(EXTRACTED INFORMATION)
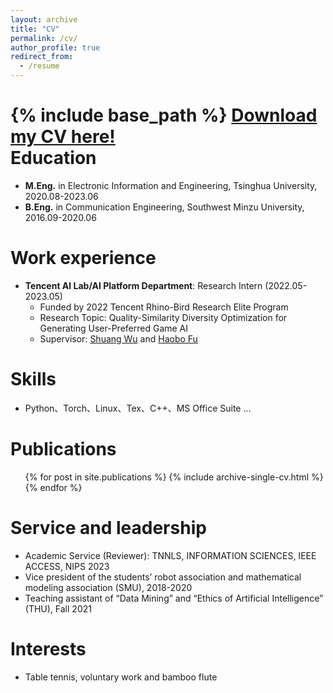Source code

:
 ```yaml
---
layout: archive
title: "CV"
permalink: /cv/
author_profile: true
redirect_from:
  - /resume
---
```


{% include base_path %}
[Download my CV here!](./YW_Resume.pdf)<br />
Education
======
* **M.Eng.** in Electronic Information and Engineering, Tsinghua University, 2020.08-2023.06
* **B.Eng.** in Communication Engineering, Southwest Minzu University, 2016.09-2020.06

Work experience
======
* **Tencent AI Lab/AI Platform Department**: Research Intern (2022.05-2023.05)
  * Funded by 2022 Tencent Rhino-Bird Research Elite Program
  * Research Topic: Quality-Similarity Diversity Optimization for Generating User-Preferred Game AI 
  * Supervisor: [Shuang Wu](https://scholar.google.com/citations?hl=zh-CN&user=_MtBmxkAAAAJ) and [Haobo Fu](https://haobofu.github.io/)
  
Skills
======
* Python、Torch、Linux、Tex、C++、MS Office Suite ...

Publications
======
  <ul>{% for post in site.publications %}
    {% include archive-single-cv.html %}
  {% endfor %}</ul>
  
Service and leadership
======
* Academic Service (Reviewer): TNNLS, INFORMATION SCIENCES, IEEE ACCESS, NIPS 2023 
* Vice president of the students’ robot association and mathematical modeling association (SMU), 2018-2020
* Teaching assistant of “Data Mining” and “Ethics of Artificial Intelligence” (THU), Fall 2021

Interests
======
* Table tennis, voluntary work and bamboo flute 
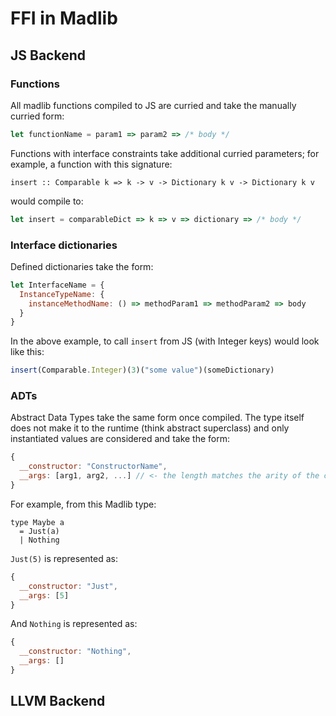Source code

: # FFI in Madlib


## JS Backend

### Functions
All madlib functions compiled to JS are curried and take the manually curried form:
```js
let functionName = param1 => param2 => /* body */
```

Functions with interface constraints take additional curried parameters; for example, a function with this signature:
```madlib
insert :: Comparable k => k -> v -> Dictionary k v -> Dictionary k v
```
would compile to:
```js
let insert = comparableDict => k => v => dictionary => /* body */
```

### Interface dictionaries

Defined dictionaries take the form:

```js
let InterfaceName = {
  InstanceTypeName: {
    instanceMethodName: () => methodParam1 => methodParam2 => body
  }
}
```
In the above example, to call `insert` from JS (with Integer keys) would look like this:
```js
insert(Comparable.Integer)(3)("some value")(someDictionary)
```

### ADTs
Abstract Data Types take the same form once compiled. The type itself does not make it to the runtime (think abstract superclass) and only
instantiated values are considered and take the form:
```js
{
  __constructor: "ConstructorName",
  __args: [arg1, arg2, ...] // <- the length matches the arity of the constructor
}
```

For example, from this Madlib type:
```madlib
type Maybe a
  = Just(a)
  | Nothing
```

`Just(5)` is represented as:
```js
{
  __constructor: "Just",
  __args: [5]
}
```

And `Nothing` is represented as:
```js
{
  __constructor: "Nothing",
  __args: []
}
```


## LLVM Backend
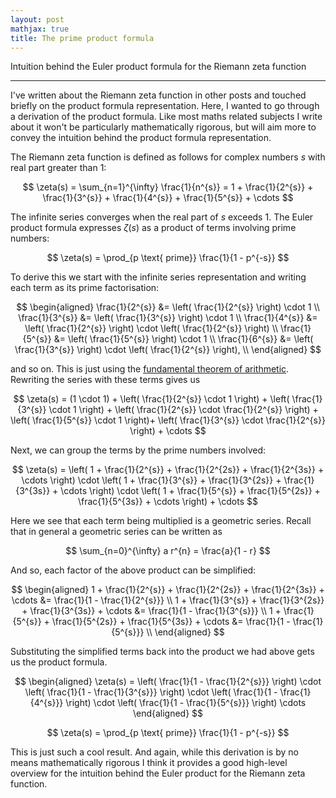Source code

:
 ```yaml
---
layout: post
mathjax: true
title: The prime product formula
---
```


Intuition behind the Euler product formula for the Riemann zeta function

---

I've written about the Riemann zeta function in other posts and touched briefly
on the product formula representation. Here, I wanted to go through
a derivation of the product formula. Like most maths related subjects I write
about it won't be particularly mathematically rigorous, but will aim more to
convey the intuition behind the product formula representation.

The Riemann zeta function is defined as follows for complex numbers $s$ with
real part greater than $1$:

$$
  \zeta(s) = \sum_{n=1}^{\infty} \frac{1}{n^{s}} = 1 + \frac{1}{2^{s}} + \frac{1}{3^{s}} + \frac{1}{4^{s}} + \frac{1}{5^{s}} + \cdots
$$

The infinite series converges when the real part of $s$ exceeds $1$. The Euler
product formula expresses $\zeta(s)$ as a product of terms involving prime
numbers:

$$
\zeta(s) = \prod_{p \text{ prime}} \frac{1}{1 - p^{-s}}
$$

To derive this we start with the infinite series representation and writing each
term as its prime factorisation:

$$
  \begin{aligned}
    \frac{1}{2^{s}} &= \left( \frac{1}{2^{s}} \right) \cdot 1 \\
    \frac{1}{3^{s}} &= \left( \frac{1}{3^{s}} \right) \cdot 1 \\
    \frac{1}{4^{s}} &= \left( \frac{1}{2^{s}} \right) \cdot \left( \frac{1}{2^{s}} \right) \\
    \frac{1}{5^{s}} &= \left( \frac{1}{5^{s}} \right) \cdot 1 \\
    \frac{1}{6^{s}} &= \left( \frac{1}{3^{s}} \right) \cdot \left( \frac{1}{2^{s}} \right), \\
  \end{aligned}
$$

and so on. This is just using the [fundamental theorem of arithmetic](https://mathworld.wolfram.com/FundamentalTheoremofArithmetic.html).
Rewriting the series with these terms gives us

$$
  \zeta(s) = (1 \cdot 1) + \left( \frac{1}{2^{s}} \cdot 1 \right) + \left( \frac{1}{3^{s}} \cdot 1 \right) + \left( \frac{1}{2^{s}} \cdot \frac{1}{2^{s}} \right) + \left( \frac{1}{5^{s}} \cdot 1 \right)+ \left( \frac{1}{3^{s}} \cdot \frac{1}{2^{s}} \right) + \cdots
$$

Next, we can group the terms by the prime numbers involved:

$$
  \zeta(s) = \left( 1 + \frac{1}{2^{s}} + \frac{1}{2^{2s}} + \frac{1}{2^{3s}} + \cdots \right) \cdot \left( 1 + \frac{1}{3^{s}} + \frac{1}{3^{2s}} + \frac{1}{3^{3s}} + \cdots \right) \cdot \left( 1 + \frac{1}{5^{s}} + \frac{1}{5^{2s}} + \frac{1}{5^{3s}} + \cdots \right) + \cdots
$$

Here we see that each term being multiplied is a geometric series. Recall that
in general a geometric series can  be written as

$$
  \sum_{n=0}^{\infty} a r^{n} = \frac{a}{1 - r}
$$

And so, each factor of the above product can be simplified:

$$
\begin{aligned}
   1 + \frac{1}{2^{s}} + \frac{1}{2^{2s}} + \frac{1}{2^{3s}} + \cdots &= \frac{1}{1 - \frac{1}{2^{s}}} \\
   1 + \frac{1}{3^{s}} + \frac{1}{3^{2s}} + \frac{1}{3^{3s}} + \cdots &= \frac{1}{1 - \frac{1}{3^{s}}} \\
   1 + \frac{1}{5^{s}} + \frac{1}{5^{2s}} + \frac{1}{5^{3s}} + \cdots &= \frac{1}{1 - \frac{1}{5^{s}}} \\
\end{aligned}
$$

Substituting the simplified terms back into the product we had above gets us the product formula.

$$
\begin{aligned}
  \zeta(s) = \left( \frac{1}{1 - \frac{1}{2^{s}}} \right) \cdot \left( \frac{1}{1 - \frac{1}{3^{s}}} \right) \cdot \left( \frac{1}{1 - \frac{1}{4^{s}}} \right) \cdot \left( \frac{1}{1 - \frac{1}{5^{s}}} \right) \cdots
\end{aligned}
$$           

$$
  \zeta(s) = \prod_{p \text{ prime}} \frac{1}{1 - p^{-s}}
$$

This is just such a cool result. And again, while this derivation is by no means
mathematically rigorous I think it provides a good high-level overview for the
intuition behind the Euler product for the Riemann zeta function.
(End EXTRACTED INFORMATION)
> **TASK BRIEF**
Except for the pictures, copy the material above exactly.

> **RESULT FOR THIS TASK**
Source code

:
 ```yaml
---
layout: archive
title: "CV"
permalink: /cv/
author_profile: true
redirect_from:
  - /resume
---
```


{% include base_path %}
[Download my CV here!](./YW_Resume.pdf)<br />
Education
======
* **M.Eng.** in Electronic Information and Engineering, Tsinghua University, 2020.08-2023.06
* **B.Eng.** in Communication Engineering, Southwest Minzu University, 2016.09-2020.06

Work experience
======
* **Tencent AI Lab/AI Platform Department**: Research Intern (2022.05-2023.05)
  * Funded by 2022 Tencent Rhino-Bird Research Elite Program
  * Research Topic: Quality-Similarity Diversity Optimization for Generating User-Preferred Game AI 
  * Supervisor: [Shuang Wu](https://scholar.google.com/citations?hl=zh-CN&user=_MtBmxkAAAAJ) and [Haobo Fu](https://haobofu.github.io/)
  
Skills
======
* Python、Torch、Linux、Tex、C++、MS Office Suite ...

Publications
======
  <ul>{% for post in site.publications %}
    {% include archive-single-cv.html %}
  {% endfor %}</ul>
  
Service and leadership
======
* Academic Service (Reviewer): TNNLS, INFORMATION SCIENCES, IEEE ACCESS, NIPS 2023 
* Vice president of the students’ robot association and mathematical modeling association (SMU), 2018-2020
* Teaching assistant of “Data Mining” and “Ethics of Artificial Intelligence” (THU), Fall 2021

Interests
======
* Table tennis, voluntary work and bamboo flute 
Source code

: # FFI in Madlib


## JS Backend

### Functions
All madlib functions compiled to JS are curried and take the manually curried form:
```js
let functionName = param1 => param2 => /* body */
```

Functions with interface constraints take additional curried parameters; for example, a function with this signature:
```madlib
insert :: Comparable k => k -> v -> Dictionary k v -> Dictionary k v
```
would compile to:
```js
let insert = comparableDict => k => v => dictionary => /* body */
```

### Interface dictionaries

Defined dictionaries take the form:

```js
let InterfaceName = {
  InstanceTypeName: {
    instanceMethodName: () => methodParam1 => methodParam2 => body
  }
}
```
In the above example, to call `insert` from JS (with Integer keys) would look like this:
```js
insert(Comparable.Integer)(3)("some value")(someDictionary)
```

### ADTs
Abstract Data Types take the same form once compiled. The type itself does not make it to the runtime (think abstract superclass) and only
instantiated values are considered and take the form:
```js
{
  __constructor: "ConstructorName",
  __args: [arg1, arg2, ...] // <- the length matches the arity of the constructor
}
```

For example, from this Madlib type:
```madlib
type Maybe a
  = Just(a)
  | Nothing
```

`Just(5)` is represented as:
```js
{
  __constructor: "Just",
  __args: [5]
}
```

And `Nothing` is represented as:
```js
{
  __constructor: "Nothing",
  __args: []
}
```


## LLVM Backend
Source code

:
 ```yaml
---
layout: post
mathjax: true
title: The prime product formula
---
```


Intuition behind the Euler product formula for the Riemann zeta function

---

I've written about the Riemann zeta function in other posts and touched briefly
on the product formula representation. Here, I wanted to go through
a derivation of the product formula. Like most maths related subjects I write
about it won't be particularly mathematically rigorous, but will aim more to
convey the intuition behind the product formula representation.

The Riemann zeta function is defined as follows for complex numbers $s$ with
real part greater than $1$:

$$
  \zeta(s) = \sum_{n=1}^{\infty} \frac{1}{n^{s}} = 1 + \frac{1}{2^{s}} + \frac{1}{3^{s}} + \frac{1}{4^{s}} + \frac{1}{5^{s}} + \cdots
$$

The infinite series converges when the real part of $s$ exceeds $1$. The Euler
product formula expresses $\zeta(s)$ as a product of terms involving prime
numbers:

$$
\zeta(s) = \prod_{p \text{ prime}} \frac{1}{1 - p^{-s}}
$$

To derive this we start with the infinite series representation and writing each
term as its prime factorisation:

$$
  \begin{aligned}
    \frac{1}{2^{s}} &= \left( \frac{1}{2^{s}} \right) \cdot 1 \\
    \frac{1}{3^{s}} &= \left( \frac{1}{3^{s}} \right) \cdot 1 \\
    \frac{1}{4^{s}} &= \left( \frac{1}{2^{s}} \right) \cdot \left( \frac{1}{2^{s}} \right) \\
    \frac{1}{5^{s}} &= \left( \frac{1}{5^{s}} \right) \cdot 1 \\
    \frac{1}{6^{s}} &= \left( \frac{1}{3^{s}} \right) \cdot \left( \frac{1}{2^{s}} \right), \\
  \end{aligned}
$$

and so on. This is just using the [fundamental theorem of arithmetic](https://mathworld.wolfram.com/FundamentalTheoremofArithmetic.html).
Rewriting the series with these terms gives us

$$
  \zeta(s) = (1 \cdot 1) + \left( \frac{1}{2^{s}} \cdot 1 \right) + \left( \frac{1}{3^{s}} \cdot 1 \right) + \left( \frac{1}{2^{s}} \cdot \frac{1}{2^{s}} \right) + \left( \frac{1}{5^{s}} \cdot 1 \right)+ \left( \frac{1}{3^{s}} \cdot \frac{1}{2^{s}} \right) + \cdots
$$

Next, we can group the terms by the prime numbers involved:

$$
  \zeta(s) = \left( 1 + \frac{1}{2^{s}} + \frac{1}{2^{2s}} + \frac{1}{2^{3s}} + \cdots \right) \cdot \left( 1 + \frac{1}{3^{s}} + \frac{1}{3^{2s}} + \frac{1}{3^{3s}} + \cdots \right) \cdot \left( 1 + \frac{1}{5^{s}} + \frac{1}{5^{2s}} + \frac{1}{5^{3s}} + \cdots \right) + \cdots
$$

Here we see that each term being multiplied is a geometric series. Recall that
in general a geometric series can  be written as

$$
  \sum_{n=0}^{\infty} a r^{n} = \frac{a}{1 - r}
$$

And so, each factor of the above product can be simplified:

$$
\begin{aligned}
   1 + \frac{1}{2^{s}} + \frac{1}{2^{2s}} + \frac{1}{2^{3s}} + \cdots &= \frac{1}{1 - \frac{1}{2^{s}}} \\
   1 + \frac{1}{3^{s}} + \frac{1}{3^{2s}} + \frac{1}{3^{3s}} + \cdots &= \frac{1}{1 - \frac{1}{3^{s}}} \\
   1 + \frac{1}{5^{s}} + \frac{1}{5^{2s}} + \frac{1}{5^{3s}} + \cdots &= \frac{1}{1 - \frac{1}{5^{s}}} \\
\end{aligned}
$$

Substituting the simplified terms back into the product we had above gets us the product formula.

$$
\begin{aligned}
  \zeta(s) = \left( \frac{1}{1 - \frac{1}{2^{s}}} \right) \cdot \left( \frac{1}{1 - \frac{1}{3^{s}}} \right) \cdot \left( \frac{1}{1 - \frac{1}{4^{s}}} \right) \cdot \left( \frac{1}{1 - \frac{1}{5^{s}}} \right) \cdots
\end{aligned}
$$           

$$
  \zeta(s) = \prod_{p \text{ prime}} \frac{1}{1 - p^{-s}}
$$

This is just such a cool result. And again, while this derivation is by no means
mathematically rigorous I think it provides a good high-level overview for the
intuition behind the Euler product for the Riemann zeta function.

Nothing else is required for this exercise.